« Dehors, le bush nous attendait, splendide et désolé dans sa robe de latérite rouge. Quelques chênes du désert, parcimonieusement, fixaient un vague cap de contre. Pour le reste, le chaos dominait, un plateau rond, engorgé de buttes à moitié solides, de dunes précaires que le furvent allait dynamiter, rayées de sillons aussi, qu’il aurait été facile d’emprunter par temps de clémence — aujourd’hui potentiellement mortels, puisqu’ils serviraient de lits aux rivières de sable. » (Alain Damasio, La Horde du Contrevent)
Si l’acronyme CMKK ne vous dit sûrement rien, les quatre artistes qui le forment, Celer, Machinefabriek, Romke et Jan Kleefstra, vous sont certainement plus familiers. Extrêmement prolifiques — euphémisme —, Will Long (Celer) et Rutger Zuydervelt (Machinefabriek) multiplient les sorties et les collaborations avec des musiciens tout aussi excellents que les labels sur lesquels leurs albums voient le jour. Une visite de leurs pages Discogs respectives vous en assurera et, surtout, évitera ici d’être exhaustif pour vous le prouver. Si leurs sorties se font moins fréquentes que celles des deux artistes précédemment cités, les travaux des frères Kleefstra n’en sont pas pour autant moins louables, bien au contraire. Jan et Romke sont — entre autres — membres du groupe d’improvisation danois Piiptsjilling (avec Machinefabriek, justement) et font partie du passionnant projet The Alvaret Ensemble, qui avait étincelé l’hiver dernier. Autant vous dire, donc, que la rencontre entre ces quatre compères est, sur le papier, plus que prometteuse. Leur rejeton de trois lettres se nomme Gau, et est sorti en septembre dernier sur le label polonais Monotype Records, géré par Jakub Mikolajczyk.
Gau a vu le jour en mars 2012, en plein cœur de la campagne hollandaise de Frise. Celer, Machinefabriek et les Kleefstra se sont réunis dans un studio du petit village de Gauw (Gau en frison) pour un après-midi entier, suite à une série de concerts qu’ils ont donnés dans les Pays-Bas et la Belgique. Une seule et longue piste de 48 minutes restera des quatre heures d’improvisations qui ont été enregistrées. 48 minutes pendant lesquelles Jan Kleefstra pose sa voix, par intermittence, sur la guitare de son frère et les arrangements électroniques de Celer et Machinefabriek, avec douceur, calme et retenue, comme s’il drapait ces derniers de la délicatesse de ses poèmes pour les élever davantage.

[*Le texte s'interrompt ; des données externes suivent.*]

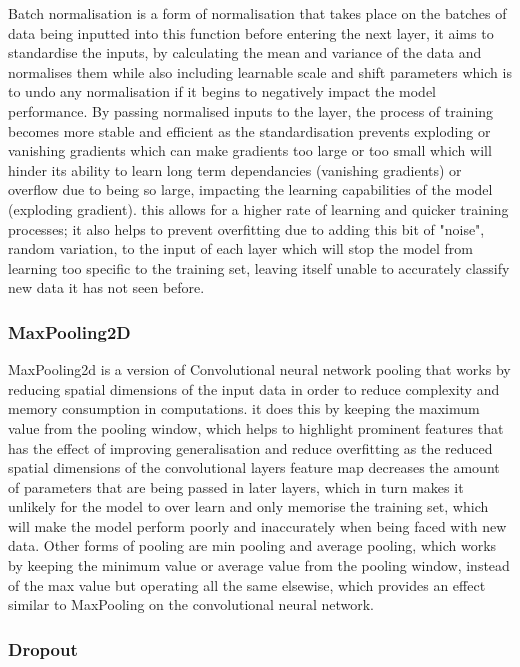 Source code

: \documentclass[]{final_report}
\begin{document}
Batch normalisation is a form of normalisation that takes place on the batches of data being inputted into this function before entering the next layer, it aims to standardise the inputs, by calculating the mean and variance of the data and normalises them while also including learnable scale and shift parameters which is to undo any normalisation if it begins to negatively impact the model performance. By passing normalised inputs to the layer, the process of training becomes more stable and efficient as the standardisation prevents exploding or vanishing gradients which can make gradients too large or too small which will hinder its ability to learn long term dependancies (vanishing gradients) or overflow due to being so large, impacting the learning capabilities of the model (exploding gradient). this allows for a higher rate of learning and quicker training processes; it also helps to prevent overfitting due to adding this bit of "noise", random variation, to the input of each layer which will stop the model from learning too specific to the training set, leaving itself unable to accurately classify new data it has not seen before.\cite{Normalization2025}

\subsubsection{MaxPooling2D}

MaxPooling2d is a version of Convolutional neural network pooling that works by reducing spatial dimensions of the input data in order to reduce complexity and memory consumption in computations. it does this by keeping the maximum value from the pooling window, which helps to highlight prominent features that has the effect of improving generalisation and reduce overfitting as the reduced spatial dimensions of the convolutional layers feature map decreases the amount of parameters that are being passed in later layers, which in turn makes it unlikely for the model to over learn and only memorise the training set, which will make the model perform poorly and inaccurately when being faced with new data. Other forms of pooling are min pooling and average pooling, which works by keeping the minimum value or average value from the pooling window, instead of the max value but operating all the same elsewise, which provides an effect similar to MaxPooling on the convolutional neural network.\cite{UpGrad2025}

\subsubsection{Dropout}
\end{document}
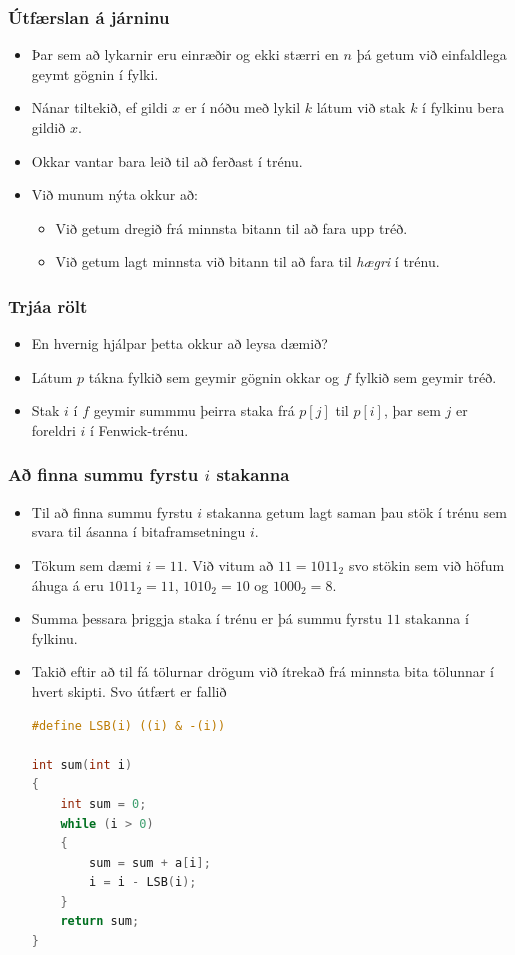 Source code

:\documentclass{beamer}
\begin{document}
\begin{frame}
	\frametitle{Útfærslan á járninu}
	\begin{itemize}
		\item<1-> Þar sem að lykarnir eru einræðir og ekki stærri en $n$ þá getum við einfaldlega geymt gögnin í fylki.
		\item<2-> Nánar tiltekið, ef gildi $x$ er í nóðu með lykil $k$ látum við stak $k$ í fylkinu bera gildið $x$.
		\item<3-> Okkar vantar bara leið til að ferðast í trénu.
		\item<4-> Við munum nýta okkur að:
			\begin{itemize}
				\item<5-> Við getum dregið frá minnsta bitann til að fara upp tréð.
				\item<6-> Við getum lagt minnsta við bitann til að fara til \emph{hægri} í trénu.
			\end{itemize}
	\end{itemize}
\end{frame}

\begin{frame}
	\frametitle{Trjáa rölt}
	\begin{itemize}
		\item<1-> En hvernig hjálpar þetta okkur að leysa dæmið?
		\item<2-> Látum $p$ tákna fylkið sem geymir gögnin okkar og $f$ fylkið sem geymir tréð.
		\item<3-> Stak $i$ í $f$ geymir summmu þeirra staka frá $p[j]$ til $p[i]$, þar sem $j$ er foreldri 
			$i$ í Fenwick-trénu.
	\end{itemize}
\end{frame}

\begin{frame}[fragile]
	\frametitle{Að finna summu fyrstu $i$ stakanna}
	\begin{itemize}
		\item<1-> Til að finna summu fyrstu $i$ stakanna getum lagt saman þau stök í trénu sem svara til ásanna í bitaframsetningu $i$.
		\item<2-> Tökum sem dæmi $i = 11$. Við vitum að $11 = 1011_2$ svo stökin sem við höfum áhuga á eru $1011_2 = 11$, $1010_2 = 10$
			og $1000_2 = 8$.
		\item<3-> Summa þessara þriggja staka í trénu er þá summu fyrstu $11$ stakanna í fylkinu.
		\item<4-> Takið eftir að til fá tölurnar drögum við ítrekað frá minnsta bita tölunnar í hvert skipti. Svo útfært er fallið
		\tiny
		\begin{lstlisting}[language=C]
#define LSB(i) ((i) & -(i))

int sum(int i)
{
	int sum = 0;
	while (i > 0) 
	{
		sum = sum + a[i];
		i = i - LSB(i);
	}
	return sum;
}
\end{lstlisting}
	\end{itemize}
\end{frame}
\end{document}
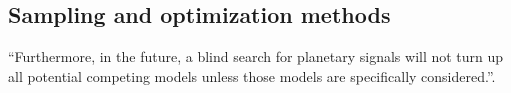 \documentclass[12pt]{report}
\begin{document}
\subsection{Sampling and optimization methods}
%
%
``Furthermore, in the future, a blind search for planetary signals will not
turn up all potential competing models unless those models
are specifically considered.''\citep{2017AJ....153..129J}.
\citet{2021AJ....162...59R}
\citet{2020AJ....160...17H}
\end{document}
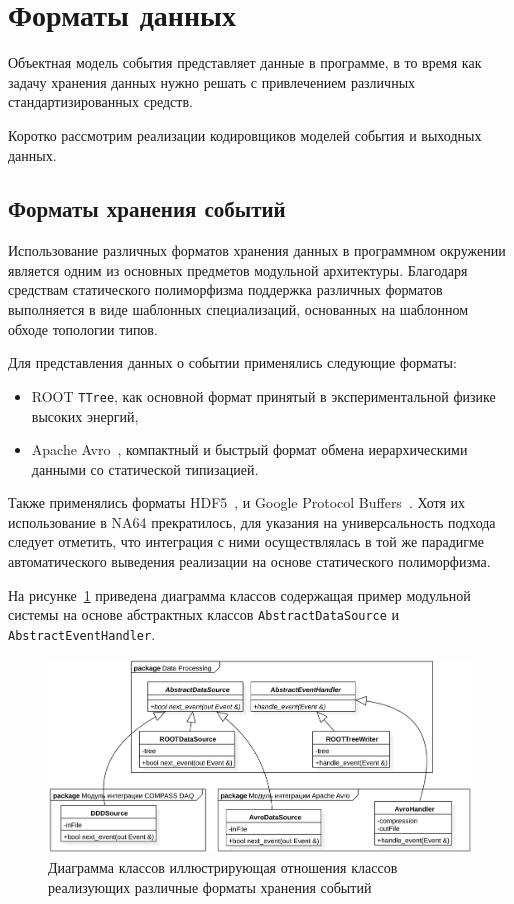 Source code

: \section{Форматы данных}

Объектная модель события представляет данные в программе,
в то время как задачу хранения данных нужно решать с
привлечением различных стандартизированных средств.

Коротко рассмотрим реализации кодировщиков моделей события
и выходных данных.

\subsection{Форматы хранения событий}

Использование различных форматов хранения данных в программном окружении
является одним из основных предметов модульной архитектуры.
Благодаря средствам статического полиморфизма поддержка
различных форматов выполняется в виде шаблонных
специализаций, основанных на шаблонном обходе топологии типов.

Для представления данных о событии применялись следующие форматы:
\begin{itemize}
    \item ROOT \texttt{TTree}, как основной формат принятый
    в экспериментальной физике высоких энергий,
    \item Apache Avro~\cite{avro-spec}, компактный и быстрый
    формат обмена иерархическими
    данными со статической типизацией.
\end{itemize}

Также применялись форматы HDF5~\cite{hdf5-std},
и Google Protocol Buffers~\cite{protobuf-spec}. Хотя их использование
в NA64 прекратилось, для указания на универсальность подхода следует отметить,
что интеграция с ними
осуществлялась в той же парадигме автоматического выведения
реализации на основе статического полиморфизма.

На рисунке~\ref{fig:data-sources-example} приведена диаграмма
классов содержащая пример модульной системы на основе
абстрактных классов \texttt{AbstractDataSource} и
\texttt{AbstractEventHandler}.

\begin{figure}
    \centering
    \includegraphics[width=0.95\linewidth]{images/illustrative/data-sources-example.eps}
    \caption{Диаграмма классов иллюстрирующая отношения классов реализующих различные форматы хранения событий}
    \label{fig:data-sources-example}
\end{figure}

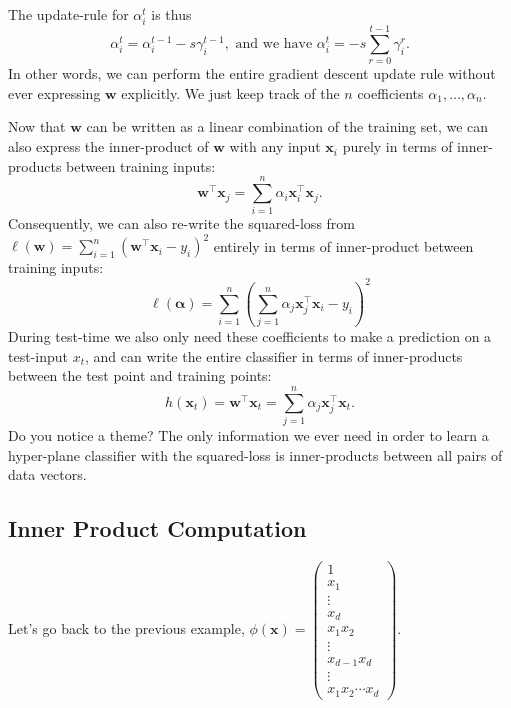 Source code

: \documentclass[12pt]{article}
\begin{document}
 The update-rule for $\alpha_i^t$ is thus 
 \begin{equation}
 \alpha_i^t=\alpha_i^{t-1}-s\gamma_i^{t-1}, \textrm{ and we have } \alpha_i^t=-s\sum_{r=0}^{t-1}\gamma_i^{r}.
 \end{equation}
 In other words, we can perform the entire gradient descent update rule without ever expressing $\mathbf{w}$ explicitly. We just keep track of the $n$ coefficients $\alpha_1,\dots,\alpha_n$. 
 
 Now that $\mathbf{w}$ can be written as a linear combination of the training set, we can also express the inner-product of $\mathbf{w}$ with any input ${\mathbf{x}}_i$ purely in terms of inner-products between training inputs: 
 \begin{equation}
 \mathbf{w}^\top {\mathbf{x}}_j=\sum_{i=1}^n \alpha_i {\mathbf{x}}_i^\top{\mathbf{x}}_j.\nonumber
 \end{equation}
 Consequently, we can also re-write the squared-loss from $\ell(\mathbf{w}) = \sum_{i=1}^n (\mathbf{w}^\top  \mathbf{x}_i-y_i)^2$ entirely in terms of inner-product between training inputs:
 \begin{equation}
 \ell(\mathbf{\alpha}) = \sum_{i=1}^n \left(\sum_{j=1}^n\alpha_j\mathbf{x}_j^\top  \mathbf{x}_i-y_i\right)^2\label{eq:c15:sql:ip} 
 \end{equation}
 During test-time we also only need these coefficients to make a prediction on a test-input $x_t$, and can write the entire classifier in terms of inner-products between the test point and training points:
 \begin{equation}
 h({\mathbf{x}}_t)=\mathbf{w}^\top {\mathbf{x}}_t=\sum_{j=1}^n\alpha_j{\mathbf{x}}_j^\top {\mathbf{x}}_t.
 \end{equation}
 Do you notice a theme? The only information we ever need in order to learn a hyper-plane classifier with the squared-loss is inner-products between all pairs of data vectors. 
 
 \subsection{Inner Product Computation}
 
 Let's go back to the previous example, $\phi(\mathbf{x})=\begin{pmatrix}1\\ x_1\\ \vdots \\x_d \\ x_1x_2 \\ \vdots \\ x_{d-1}x_d\\ \vdots \\x_1x_2\cdots x_d \end{pmatrix}$. 
 
\end{document}
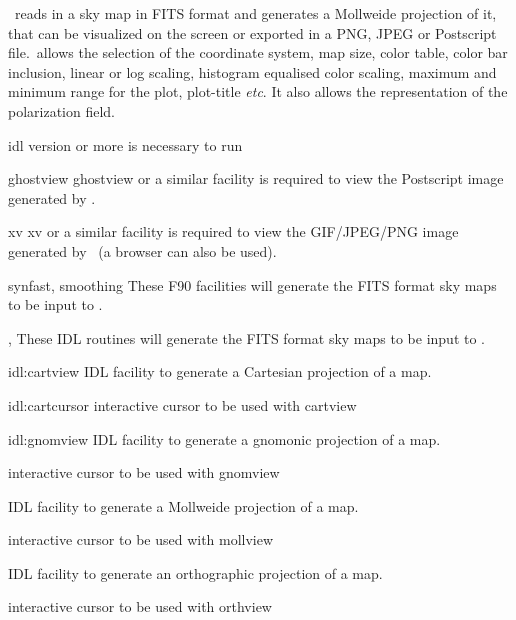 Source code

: \begin{codedescription}
{\thedocid \ reads in a \healpix sky map in FITS format and generates a
Mollweide projection of it, that can be visualized on the screen or
exported in a PNG, JPEG or Postscript file.\thedocid \  allows the selection of
the coordinate system, map size, color table, color bar inclusion,
linear or log scaling, histogram equalised
color scaling, maximum and 
minimum range for the plot, plot-title {\it etc}. It also allows the representation of the
polarization field. }
\end{codedescription}


%

\newpage
\begin{related}
  \begin{sulist}{} %
  \item[idl] version \idlversion or more is necessary to run \thedocid
  \item[ghostview] ghostview or a similar facility is required to view
	  the Postscript image generated by \thedocid.
  \item[xv] xv or a similar facility is required to view the
            GIF/JPEG/PNG image generated by \thedocid \ (a browser can also 
            be used).
  \item[synfast, smoothing] These F90 \healpix facilities will generate the FITS format 
            sky maps to be input to \thedocid.
  \item[\htmlref{isynfast}{idl:isynfast}, \htmlref{ismoothing}{idl:ismoothing}] These IDL routines will generate the FITS format 
            sky maps to be input to \thedocid.
  \item[{\htmlref{cartview} {idl:cartview}}] 
	IDL facility to generate a Cartesian projection of
  	a \healpix map.
  \item[{\htmlref{cartcursor} {idl:cartcursor}}] 
	interactive cursor to be used with cartview
  \item[{\htmlref{gnomview} {idl:gnomview}}] 
	IDL facility to generate a gnomonic projection of
  	a \healpix map.
  \item[{\htmlref{gnomcursor}{idl:gnomcursor}}] 
	interactive cursor to be used with gnomview
  \item[{\htmlref{mollview}{idl:mollview}}] 
	IDL facility to generate a Mollweide projection of
  	a \healpix map.
  \item[{\htmlref{mollcursor}{idl:mollcursor}}] interactive cursor to be used with mollview
  \item[{\htmlref{orthview}{idl:orthview}}] 
	IDL facility to generate an orthographic projection of
  	a \healpix map.
  \item[{\htmlref{orthcursor}{idl:orthcursor}}] 
	interactive cursor to be used with orthview
  \end{sulist}
\end{related}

Gau, c’est aussi la traduction en frison de ‘hâtif’. Un album conçu dans un temps très limité, en effet, et dont la rapidité de composition contraste avec l’immobilité de la campagne qui les entoure : tracteurs à l’arrêt, rares arbres et fermes massives habitent un horizon de vert au repos. Mais c’est un calme apparent, que les musiciens renversent progressivement, tel le visuel de la pochette, par de faibles incursions, puis par des bourrasques, virevoltants électroniques qui parcourent les vastes étendues arides des drones de Celer.
Si l’album débute par le grondement du tonnerre que l’on croit entendre au lointain, ce n’est pas pour prévenir d’une tempête qui s’abattrait sur nos oreilles, mais plutôt comme signe d’une vaste énergie latente qui émanerait du quatuor. Une énergie qu’ils distilleraient patiemment, avec maîtrise, qui alimenterait cette improvisation sans faillir et qui rend ainsi l’écoute de Gau si captivante et hypnotique.